Saved data entries
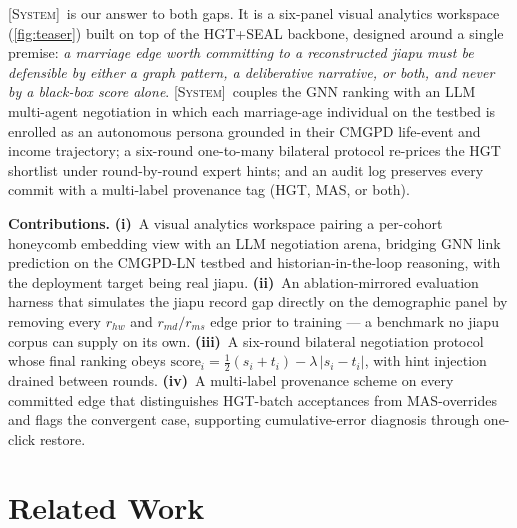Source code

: \documentclass[review]{vgtc}                  %
\newcommand{\system}{\textsc{[System]}\xspace}
\begin{document}
\system\ is our answer to both gaps. It is a six-panel visual
analytics workspace (\cref{fig:teaser}) built on top of the HGT+SEAL
backbone, designed around a single premise: \emph{a marriage edge
worth committing to a reconstructed jiapu must be defensible by either
a graph pattern, a deliberative narrative, or both, and never by a
black-box score alone}. \system\ couples the GNN ranking with an LLM
multi-agent negotiation in which each marriage-age individual on the
testbed is enrolled as an autonomous persona grounded in their CMGPD
life-event and income trajectory; a six-round one-to-many bilateral
protocol re-prices the HGT shortlist under round-by-round expert
hints; and an audit log preserves every commit with a multi-label
provenance tag (\textsf{HGT}, \textsf{MAS}, or both).

\noindent\textbf{Contributions.}
\textbf{(i)}~A visual analytics workspace pairing a per-cohort
honeycomb embedding view with an LLM negotiation arena, bridging GNN
link prediction on the CMGPD-LN testbed and historian-in-the-loop
reasoning, with the deployment target being real jiapu.
\textbf{(ii)}~An ablation-mirrored evaluation harness that simulates
the jiapu record gap directly on the demographic panel by removing
every $r_{hw}$ and $r_{md}/r_{ms}$ edge prior to training --- a
benchmark no jiapu corpus can supply on its own.
\textbf{(iii)}~A six-round bilateral negotiation protocol whose final
ranking obeys $\mathrm{score}_i = \tfrac12 (s_i + t_i)
- \lambda\,|s_i - t_i|$, with hint injection drained between rounds.
\textbf{(iv)}~A multi-label provenance scheme on every committed edge
that distinguishes HGT-batch acceptances from MAS-overrides and flags
the convergent case, supporting cumulative-error diagnosis through
one-click restore.

\section{Related Work}
\label{sec:related}
\end{document}
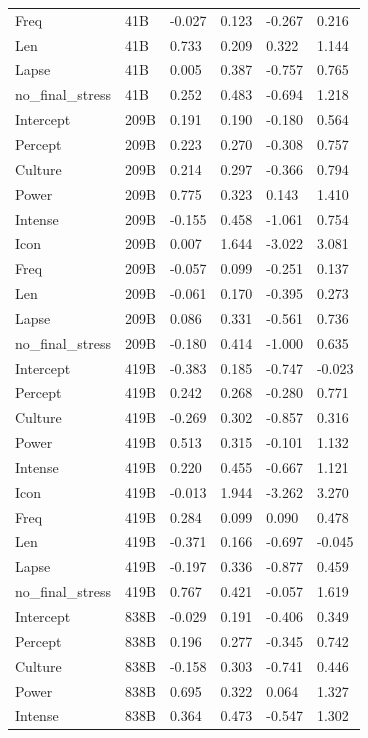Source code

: \documentclass[
  nottoc]{article}
\begin{document}
\begin{longtable}[]{@{}llllll@{}}
Freq & 41B & -0.027 & 0.123 & -0.267 & 0.216 \\
Len & 41B & 0.733 & 0.209 & 0.322 & 1.144 \\
Lapse & 41B & 0.005 & 0.387 & -0.757 & 0.765 \\
no\_final\_stress & 41B & 0.252 & 0.483 & -0.694 & 1.218 \\
Intercept & 209B & 0.191 & 0.190 & -0.180 & 0.564 \\
Percept & 209B & 0.223 & 0.270 & -0.308 & 0.757 \\
Culture & 209B & 0.214 & 0.297 & -0.366 & 0.794 \\
Power & 209B & 0.775 & 0.323 & 0.143 & 1.410 \\
Intense & 209B & -0.155 & 0.458 & -1.061 & 0.754 \\
Icon & 209B & 0.007 & 1.644 & -3.022 & 3.081 \\
Freq & 209B & -0.057 & 0.099 & -0.251 & 0.137 \\
Len & 209B & -0.061 & 0.170 & -0.395 & 0.273 \\
Lapse & 209B & 0.086 & 0.331 & -0.561 & 0.736 \\
no\_final\_stress & 209B & -0.180 & 0.414 & -1.000 & 0.635 \\
Intercept & 419B & -0.383 & 0.185 & -0.747 & -0.023 \\
Percept & 419B & 0.242 & 0.268 & -0.280 & 0.771 \\
Culture & 419B & -0.269 & 0.302 & -0.857 & 0.316 \\
Power & 419B & 0.513 & 0.315 & -0.101 & 1.132 \\
Intense & 419B & 0.220 & 0.455 & -0.667 & 1.121 \\
Icon & 419B & -0.013 & 1.944 & -3.262 & 3.270 \\
Freq & 419B & 0.284 & 0.099 & 0.090 & 0.478 \\
Len & 419B & -0.371 & 0.166 & -0.697 & -0.045 \\
Lapse & 419B & -0.197 & 0.336 & -0.877 & 0.459 \\
no\_final\_stress & 419B & 0.767 & 0.421 & -0.057 & 1.619 \\
Intercept & 838B & -0.029 & 0.191 & -0.406 & 0.349 \\
Percept & 838B & 0.196 & 0.277 & -0.345 & 0.742 \\
Culture & 838B & -0.158 & 0.303 & -0.741 & 0.446 \\
Power & 838B & 0.695 & 0.322 & 0.064 & 1.327 \\
Intense & 838B & 0.364 & 0.473 & -0.547 & 1.302 \\

\end{longtable}
\end{document}
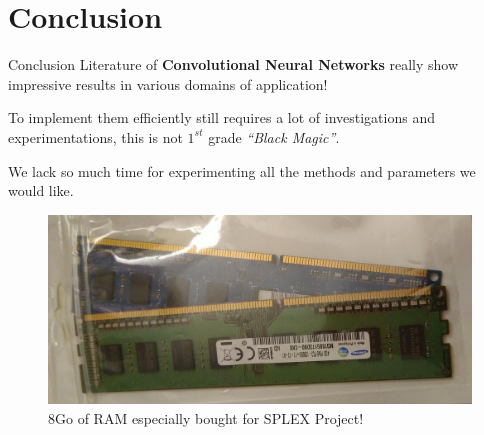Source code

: \section{Conclusion} 
    \begin{frame}[c]{Conclusion}
    Literature of \textbf{Convolutional Neural Networks} really show impressive results in various domains of application!
    
    To implement them efficiently still requires a lot of investigations and experimentations, this is not $1^{st}$ grade \emph{``Black Magic''}.

    We lack so much time for experimenting all the methods and parameters we would like.
    \begin{figure}
        \centering
        \includegraphics[width=0.8\linewidth]{RAM.jpeg}
        \caption{8Go of RAM especially bought for SPLEX Project!}
    \end{figure}
\end{frame}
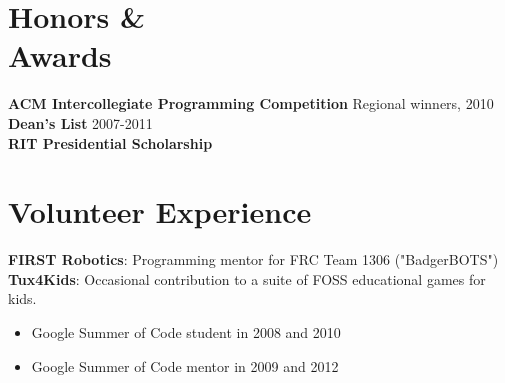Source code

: \documentclass[line,margin]{res}
\begin{document}
\begin{resume}
\section{\sc Honors \& \\ Awards}          
    \textbf{ACM Intercollegiate Programming Competition} \hfill Regional winners, 2010              \\
    \textbf{Dean's List} \hfill                                              2007-2011              \\
    \textbf{RIT Presidential Scholarship}                                                           
 
\section{\sc Volunteer Experience}          
    \textbf{FIRST Robotics}: Programming mentor for FRC Team 1306 ("BadgerBOTS") \\
    \textbf{Tux4Kids}: Occasional contribution to a suite of FOSS educational games for kids.
    \begin{itemize}
        \item Google Summer of Code student in 2008 and 2010 
        \item Google Summer of Code mentor in 2009 and 2012
    \end{itemize}

\end{resume}
\end{document}
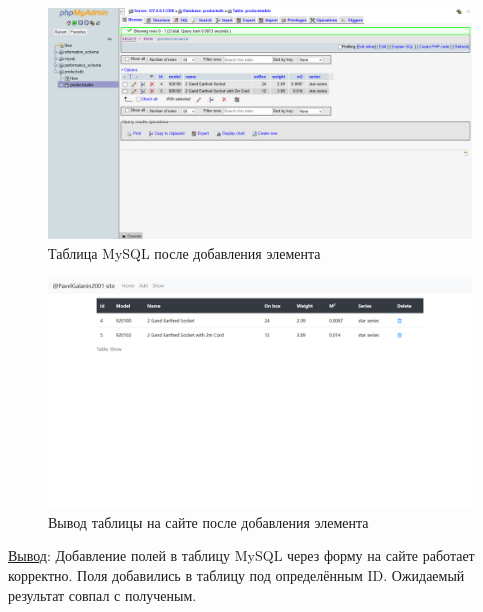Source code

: \begin{figure}[!htp]
    \begin{center}
        \includegraphics[width=12cm]{../_input/tests/mysql_table_after.png}
    \end{center}
    \caption{Таблица MySQL после добавления элемента\label{fig:mysql_table_after}}
\end{figure}

\begin{figure}[!htp]
    \begin{center}
        \includegraphics[width=12cm]{../_input/tests/site_table_after.png}
    \end{center}
    \caption{Вывод таблицы на сайте после добавления элемента\label{fig:site_table_after}}
\end{figure}

\underline{Вывод}:
Добавление полей в таблицу MySQL через форму на сайте работает корректно. Поля добавились в таблицу под определённым ID. Ожидаемый результат совпал с полученым.
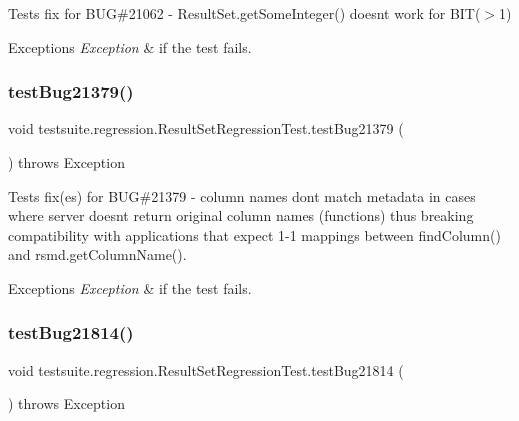 Tests fix for B\+UG\#21062 -\/ Result\+Set.\+get\+Some\+Integer() doesn\textquotesingle{}t work for B\+I\+T($>$1)


\begin{DoxyExceptions}{Exceptions}
{\em Exception} & if the test fails. \\
\hline
\end{DoxyExceptions}
\mbox{\label{classtestsuite_1_1regression_1_1_result_set_regression_test_a0e70ddab19727d4cb909e12706e43cff}} 
\subsubsection{\texorpdfstring{test\+Bug21379()}{testBug21379()}}
{\footnotesize\ttfamily void testsuite.\+regression.\+Result\+Set\+Regression\+Test.\+test\+Bug21379 (\begin{DoxyParamCaption}{ }\end{DoxyParamCaption}) throws Exception}

Tests fix(es) for B\+UG\#21379 -\/ column names don\textquotesingle{}t match metadata in cases where server doesn\textquotesingle{}t return original column names (functions) thus breaking compatibility with applications that expect 1-\/1 mappings between find\+Column() and rsmd.\+get\+Column\+Name().


\begin{DoxyExceptions}{Exceptions}
{\em Exception} & if the test fails. \\
\hline
\end{DoxyExceptions}
\mbox{\label{classtestsuite_1_1regression_1_1_result_set_regression_test_a13c63c3fff5de437e9d908260d7edff8}} 
\subsubsection{\texorpdfstring{test\+Bug21814()}{testBug21814()}}
{\footnotesize\ttfamily void testsuite.\+regression.\+Result\+Set\+Regression\+Test.\+test\+Bug21814 (\begin{DoxyParamCaption}{ }\end{DoxyParamCaption}) throws Exception}


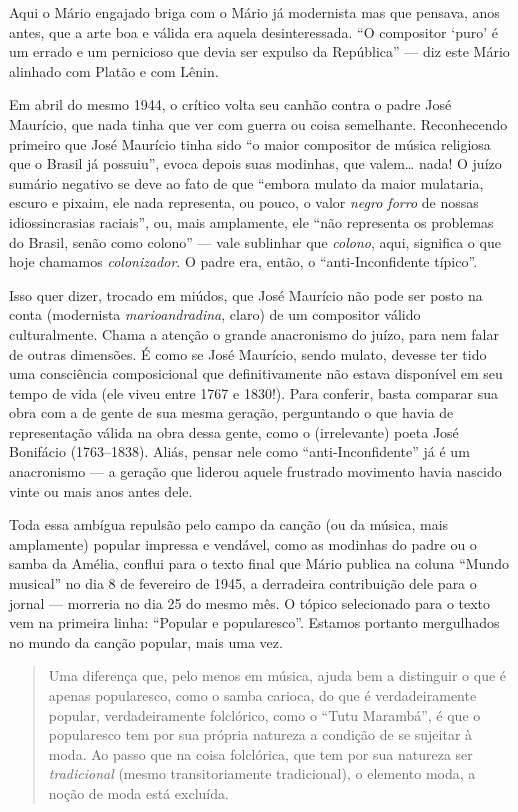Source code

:Aqui o Mário engajado briga com o Mário já modernista mas que pensava,
anos antes, que a arte boa e válida era aquela desinteressada. ``O
compositor `puro' é um errado e um pernicioso que devia ser expulso da
República'' --- diz este Mário alinhado com Platão e com Lênin.

Em abril do mesmo 1944, o crítico volta seu canhão contra o padre José
Maurício, que nada tinha que ver com guerra ou coisa semelhante.
Reconhecendo primeiro que José Maurício tinha sido ``o maior compositor
de música religiosa que o Brasil já possuiu'', evoca depois suas
modinhas, que valem\ldots{} nada! O juízo sumário negativo se deve ao fato de
que ``embora mulato da maior mulataria, escuro e pixaim, ele nada
representa, ou pouco, o valor \textit{negro forro} de nossas idiossincrasias
raciais'', ou, mais amplamente, ele ``não representa os problemas do
Brasil, senão como colono'' --- vale sublinhar que \textit{colono}, aqui,
significa o que hoje chamamos \textit{colonizador}. O padre era, então, o
``anti-Inconfidente típico''.

Isso quer dizer, trocado em miúdos, que José Maurício não pode ser posto
na conta (modernista \textit{marioandradina}, claro) de um compositor válido
culturalmente. Chama a atenção o grande anacronismo do juízo, para nem
falar de outras dimensões. É como se José Maurício, sendo mulato,
devesse ter tido uma consciência composicional que definitivamente não
estava disponível em seu tempo de vida (ele viveu entre 1767 e 1830!).
Para conferir, basta comparar sua obra com a de gente de sua mesma
geração, perguntando o que havia de representação válida na obra dessa
gente, como o (irrelevante) poeta José Bonifácio (1763--1838). Aliás,
pensar nele como ``anti-Inconfidente'' já é um anacronismo --- a geração
que liderou aquele frustrado movimento havia nascido vinte ou mais anos
antes dele.

Toda essa ambígua repulsão pelo campo da canção (ou da música, mais
amplamente) popular impressa e vendável, como as modinhas do padre ou o
samba da Amélia, conflui para o texto final que Mário publica na coluna
``Mundo musical'' no dia 8 de fevereiro de 1945, a derradeira
contribuição dele para o jornal --- morreria no dia 25 do mesmo mês. O
tópico selecionado para o texto vem na primeira linha: ``Popular e
popularesco''. Estamos portanto mergulhados no mundo da canção popular,
mais uma vez.

\begin{quote}
Uma diferença que, pelo menos em música, ajuda bem a distinguir o que é
apenas popularesco, como o samba carioca, do que é verdadeiramente
popular, verdadeiramente folclórico, como o ``Tutu Marambá'', é que o
popularesco tem por sua própria natureza a condição de se sujeitar à
moda. Ao passo que na coisa folclórica, que tem por sua natureza ser
\textit{tradicional} (mesmo transitoriamente tradicional), o elemento moda, a
noção de moda está excluída.
\end{quote}

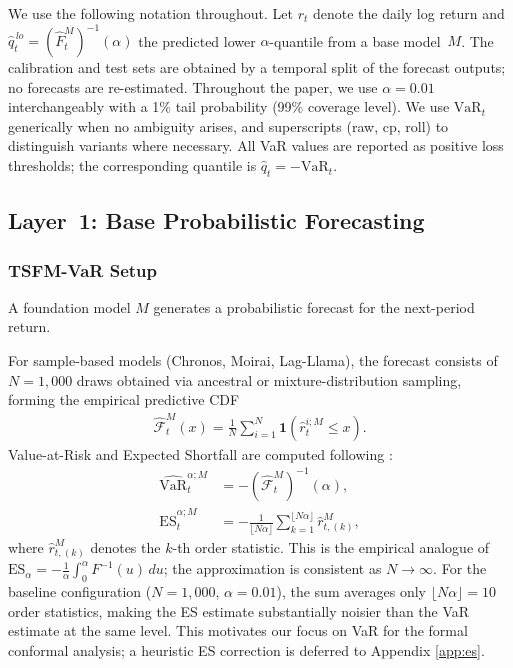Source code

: \documentclass[preprint,11pt,authoryear]{elsarticle}
\newcommand{\VaR}{\mathrm{VaR}}
\newcommand{\ES}{\mathrm{ES}}
\newcommand{\1}{\boldsymbol{1}}
\newcommand{\Fhat}{\hat{\mathcal{F}}}
\begin{document}
	We use the following notation throughout. Let $r_t$
	denote the daily log return and
	$\hat{q}_t^{\,lo} = (\hat{F}_t^M)^{-1}(\alpha)$ the
	predicted lower $\alpha$-quantile from a base model~$M$.
	The calibration and test sets are obtained by a temporal
	split of the forecast outputs; no forecasts are
	re-estimated.
	Throughout the paper, we use $\alpha = 0.01$ interchangeably with a 1\% tail probability (99\% coverage level).
	We use $\VaR_t$ generically when no ambiguity arises, and superscripts (raw, cp, roll) to distinguish variants where necessary. All VaR values are reported as positive loss thresholds; the corresponding quantile is $\hat{q}_t = -\VaR_t$.

	\subsection{Layer~1: Base Probabilistic Forecasting}
	\label{sec:layer1}
	
	\subsubsection{TSFM-VaR Setup}
	\label{sec:setup}
	
	A foundation model $M$ generates a probabilistic forecast for
	the next-period return.
	
	For sample-based models (Chronos,
	Moirai, Lag-Llama), the forecast consists of $N=1{,}000$ draws
	obtained via ancestral or mixture-distribution sampling,
	forming the empirical predictive CDF
	\begin{align}
		\Fhat_t^M(x) = \frac{1}{N}\sum_{i=1}^{N}
		\1(\hat{r}_t^{i;M}\leq x).
	\end{align}
	Value-at-Risk and Expected Shortfall are computed following
	\citet{pele2025llmvar}:
	\begin{align}
		\widehat{\VaR}_t^{\alpha;M}
		&= -(\Fhat_t^M)^{-1}(\alpha), \\
		\widehat{\ES}_t^{\alpha;M}
		&= -\frac{1}{\lfloor N\alpha\rfloor}
		\sum_{k=1}^{\lfloor N\alpha\rfloor}\hat{r}_{t,(k)}^M,
	\end{align}
	where $\hat{r}_{t,(k)}^M$ denotes the $k$-th order statistic.
	This is the empirical analogue of
	$\ES_\alpha = -\frac{1}{\alpha}\int_0^\alpha F^{-1}(u)\,du$;
	the approximation is consistent as $N \to \infty$.
	For the baseline configuration ($N = 1{,}000$,
	$\alpha = 0.01$), the sum averages only
	$\lfloor N\alpha \rfloor = 10$ order statistics, making
	the ES estimate substantially noisier than the VaR
	estimate at the same level. This motivates our focus
	on VaR for the formal conformal analysis; a heuristic
	ES correction is deferred to Appendix \ref{app:es}.
	
\end{document}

- _WORK INSTRUCTION_: Spot the lines above that mention "marriage" and copy them.

- _FINISHED EXERCISE_:
backbone, designed around a single premise: \emph{a marriage edge
multi-agent negotiation in which each marriage-age individual on the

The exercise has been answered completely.